→ REQUIREMENT
If an entry holds a picture, leave the picture out and copy the rest exactly.

[Start of section]

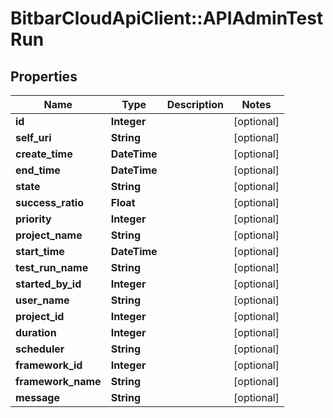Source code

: # BitbarCloudApiClient::APIAdminTestRun

## Properties
Name | Type | Description | Notes
------------ | ------------- | ------------- | -------------
**id** | **Integer** |  | [optional] 
**self_uri** | **String** |  | [optional] 
**create_time** | **DateTime** |  | [optional] 
**end_time** | **DateTime** |  | [optional] 
**state** | **String** |  | [optional] 
**success_ratio** | **Float** |  | [optional] 
**priority** | **Integer** |  | [optional] 
**project_name** | **String** |  | [optional] 
**start_time** | **DateTime** |  | [optional] 
**test_run_name** | **String** |  | [optional] 
**started_by_id** | **Integer** |  | [optional] 
**user_name** | **String** |  | [optional] 
**project_id** | **Integer** |  | [optional] 
**duration** | **Integer** |  | [optional] 
**scheduler** | **String** |  | [optional] 
**framework_id** | **Integer** |  | [optional] 
**framework_name** | **String** |  | [optional] 
**message** | **String** |  | [optional]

[End of section]

→ PROBLEM SOLUTION
Source code

: # BitbarCloudApiClient::APIAdminTestRun

## Properties
Name | Type | Description | Notes
------------ | ------------- | ------------- | -------------
**id** | **Integer** |  | [optional] 
**self_uri** | **String** |  | [optional] 
**create_time** | **DateTime** |  | [optional] 
**end_time** | **DateTime** |  | [optional] 
**state** | **String** |  | [optional] 
**success_ratio** | **Float** |  | [optional] 
**priority** | **Integer** |  | [optional] 
**project_name** | **String** |  | [optional] 
**start_time** | **DateTime** |  | [optional] 
**test_run_name** | **String** |  | [optional] 
**started_by_id** | **Integer** |  | [optional] 
**user_name** | **String** |  | [optional] 
**project_id** | **Integer** |  | [optional] 
**duration** | **Integer** |  | [optional] 
**scheduler** | **String** |  | [optional] 
**framework_id** | **Integer** |  | [optional] 
**framework_name** | **String** |  | [optional] 
**message** | **String** |  | [optional]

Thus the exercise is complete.